(INPUT FOR THIS TASK)
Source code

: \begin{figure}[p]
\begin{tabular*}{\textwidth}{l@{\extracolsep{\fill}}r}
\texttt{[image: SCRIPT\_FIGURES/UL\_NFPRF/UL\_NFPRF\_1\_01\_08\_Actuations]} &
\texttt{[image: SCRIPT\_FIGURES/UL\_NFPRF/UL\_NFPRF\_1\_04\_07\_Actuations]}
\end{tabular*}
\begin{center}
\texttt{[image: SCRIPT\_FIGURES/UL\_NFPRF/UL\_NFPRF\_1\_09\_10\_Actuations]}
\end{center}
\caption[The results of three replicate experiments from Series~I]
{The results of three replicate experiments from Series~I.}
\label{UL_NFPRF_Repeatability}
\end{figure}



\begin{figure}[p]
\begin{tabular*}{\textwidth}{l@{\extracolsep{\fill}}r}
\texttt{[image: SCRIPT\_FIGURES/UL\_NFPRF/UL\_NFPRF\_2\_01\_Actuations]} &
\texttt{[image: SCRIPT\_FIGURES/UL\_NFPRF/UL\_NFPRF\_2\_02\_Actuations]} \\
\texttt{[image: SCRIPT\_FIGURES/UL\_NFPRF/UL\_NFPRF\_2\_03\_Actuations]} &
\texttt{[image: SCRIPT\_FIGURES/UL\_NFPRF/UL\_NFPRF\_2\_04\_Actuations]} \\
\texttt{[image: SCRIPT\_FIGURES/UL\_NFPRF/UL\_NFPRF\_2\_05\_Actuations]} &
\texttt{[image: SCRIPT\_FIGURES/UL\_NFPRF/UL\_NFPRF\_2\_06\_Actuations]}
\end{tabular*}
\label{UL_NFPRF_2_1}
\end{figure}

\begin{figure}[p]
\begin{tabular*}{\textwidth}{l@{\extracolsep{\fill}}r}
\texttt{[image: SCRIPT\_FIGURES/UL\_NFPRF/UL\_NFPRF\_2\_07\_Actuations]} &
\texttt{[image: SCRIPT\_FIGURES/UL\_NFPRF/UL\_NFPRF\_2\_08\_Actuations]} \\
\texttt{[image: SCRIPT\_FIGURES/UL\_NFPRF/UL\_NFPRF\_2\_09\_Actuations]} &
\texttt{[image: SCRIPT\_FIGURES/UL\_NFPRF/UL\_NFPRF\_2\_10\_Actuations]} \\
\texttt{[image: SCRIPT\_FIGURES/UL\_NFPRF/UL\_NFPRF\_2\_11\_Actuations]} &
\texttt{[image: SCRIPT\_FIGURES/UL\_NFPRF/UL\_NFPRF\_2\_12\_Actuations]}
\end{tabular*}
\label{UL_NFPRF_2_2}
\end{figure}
(End INPUT FOR THIS TASK)
(INPUT FOR THIS TASK)
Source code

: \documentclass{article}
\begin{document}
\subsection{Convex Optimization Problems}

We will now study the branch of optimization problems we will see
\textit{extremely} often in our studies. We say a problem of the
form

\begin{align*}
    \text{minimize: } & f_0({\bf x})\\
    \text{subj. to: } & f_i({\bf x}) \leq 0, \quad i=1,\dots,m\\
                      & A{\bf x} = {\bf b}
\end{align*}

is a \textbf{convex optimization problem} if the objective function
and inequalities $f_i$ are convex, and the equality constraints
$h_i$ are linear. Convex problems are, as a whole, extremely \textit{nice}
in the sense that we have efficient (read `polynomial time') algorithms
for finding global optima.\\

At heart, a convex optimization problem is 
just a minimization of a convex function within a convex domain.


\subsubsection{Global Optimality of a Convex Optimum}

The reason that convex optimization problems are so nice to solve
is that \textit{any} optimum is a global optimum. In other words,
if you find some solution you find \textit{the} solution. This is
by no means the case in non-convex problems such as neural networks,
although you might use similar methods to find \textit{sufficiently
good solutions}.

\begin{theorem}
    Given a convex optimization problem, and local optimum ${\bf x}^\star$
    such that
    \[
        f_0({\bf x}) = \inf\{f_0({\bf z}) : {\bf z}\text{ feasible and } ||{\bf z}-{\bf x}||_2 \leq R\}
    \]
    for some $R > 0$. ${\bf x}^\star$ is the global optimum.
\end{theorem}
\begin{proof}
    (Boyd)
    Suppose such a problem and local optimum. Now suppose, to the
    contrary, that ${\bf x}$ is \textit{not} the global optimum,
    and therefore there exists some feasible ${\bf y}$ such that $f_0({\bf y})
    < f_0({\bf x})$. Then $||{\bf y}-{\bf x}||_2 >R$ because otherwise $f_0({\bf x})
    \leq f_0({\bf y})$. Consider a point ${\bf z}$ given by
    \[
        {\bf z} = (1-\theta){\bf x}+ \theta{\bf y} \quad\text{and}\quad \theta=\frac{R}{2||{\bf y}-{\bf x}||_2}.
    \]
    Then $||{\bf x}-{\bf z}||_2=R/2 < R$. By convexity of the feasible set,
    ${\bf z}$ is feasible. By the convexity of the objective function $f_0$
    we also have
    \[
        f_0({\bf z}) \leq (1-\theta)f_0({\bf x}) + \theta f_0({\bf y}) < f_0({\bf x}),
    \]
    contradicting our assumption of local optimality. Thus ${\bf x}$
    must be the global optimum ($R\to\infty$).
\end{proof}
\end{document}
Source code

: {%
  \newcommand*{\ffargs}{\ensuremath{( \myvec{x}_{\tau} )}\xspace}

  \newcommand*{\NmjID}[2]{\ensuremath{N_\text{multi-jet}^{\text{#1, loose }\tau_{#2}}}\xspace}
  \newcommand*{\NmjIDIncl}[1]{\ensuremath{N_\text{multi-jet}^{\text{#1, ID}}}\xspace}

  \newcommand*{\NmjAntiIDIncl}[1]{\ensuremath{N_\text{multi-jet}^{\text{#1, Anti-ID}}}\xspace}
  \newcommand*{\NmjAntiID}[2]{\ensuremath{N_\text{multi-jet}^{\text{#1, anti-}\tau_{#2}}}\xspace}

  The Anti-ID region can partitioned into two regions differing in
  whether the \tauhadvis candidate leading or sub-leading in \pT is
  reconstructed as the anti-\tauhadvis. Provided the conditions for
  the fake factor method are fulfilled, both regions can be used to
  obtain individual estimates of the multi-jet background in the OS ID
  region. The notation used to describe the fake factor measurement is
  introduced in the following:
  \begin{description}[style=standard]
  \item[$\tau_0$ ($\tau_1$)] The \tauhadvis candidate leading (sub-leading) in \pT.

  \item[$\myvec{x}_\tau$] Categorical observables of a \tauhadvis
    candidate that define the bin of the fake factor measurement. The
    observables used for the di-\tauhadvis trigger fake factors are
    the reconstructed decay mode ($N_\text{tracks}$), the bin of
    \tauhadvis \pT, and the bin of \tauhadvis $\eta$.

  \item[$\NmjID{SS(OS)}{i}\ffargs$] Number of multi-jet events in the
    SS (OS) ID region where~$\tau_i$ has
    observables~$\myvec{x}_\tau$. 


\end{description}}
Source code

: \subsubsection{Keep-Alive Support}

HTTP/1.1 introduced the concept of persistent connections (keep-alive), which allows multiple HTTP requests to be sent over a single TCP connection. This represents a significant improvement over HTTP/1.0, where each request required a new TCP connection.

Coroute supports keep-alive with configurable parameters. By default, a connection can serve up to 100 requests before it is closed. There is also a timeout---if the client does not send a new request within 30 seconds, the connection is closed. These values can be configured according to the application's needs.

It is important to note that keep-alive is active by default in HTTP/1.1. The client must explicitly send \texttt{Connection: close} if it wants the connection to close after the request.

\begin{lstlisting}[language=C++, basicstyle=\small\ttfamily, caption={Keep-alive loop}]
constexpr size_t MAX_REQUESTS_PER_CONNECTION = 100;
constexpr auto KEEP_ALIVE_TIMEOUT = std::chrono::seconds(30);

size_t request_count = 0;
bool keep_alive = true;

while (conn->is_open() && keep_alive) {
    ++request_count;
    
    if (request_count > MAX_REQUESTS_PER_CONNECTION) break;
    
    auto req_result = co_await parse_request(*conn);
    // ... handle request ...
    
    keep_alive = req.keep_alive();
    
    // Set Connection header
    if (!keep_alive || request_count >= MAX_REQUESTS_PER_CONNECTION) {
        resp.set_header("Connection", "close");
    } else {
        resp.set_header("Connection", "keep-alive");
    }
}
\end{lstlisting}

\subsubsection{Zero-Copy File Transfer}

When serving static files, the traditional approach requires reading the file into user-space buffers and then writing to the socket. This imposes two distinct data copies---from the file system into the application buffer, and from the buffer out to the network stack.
(End INPUT FOR THIS TASK)
| TO DO |
Lines to set down from above: the line with "Optimality of a", the line with "by no means", and every line between, each exactly as written.

| RESULT FOR THIS TASK |
\subsubsection{Global Optimality of a Convex Optimum}

The reason that convex optimization problems are so nice to solve
is that \textit{any} optimum is a global optimum. In other words,
if you find some solution you find \textit{the} solution. This is
by no means the case in non-convex problems such as neural networks,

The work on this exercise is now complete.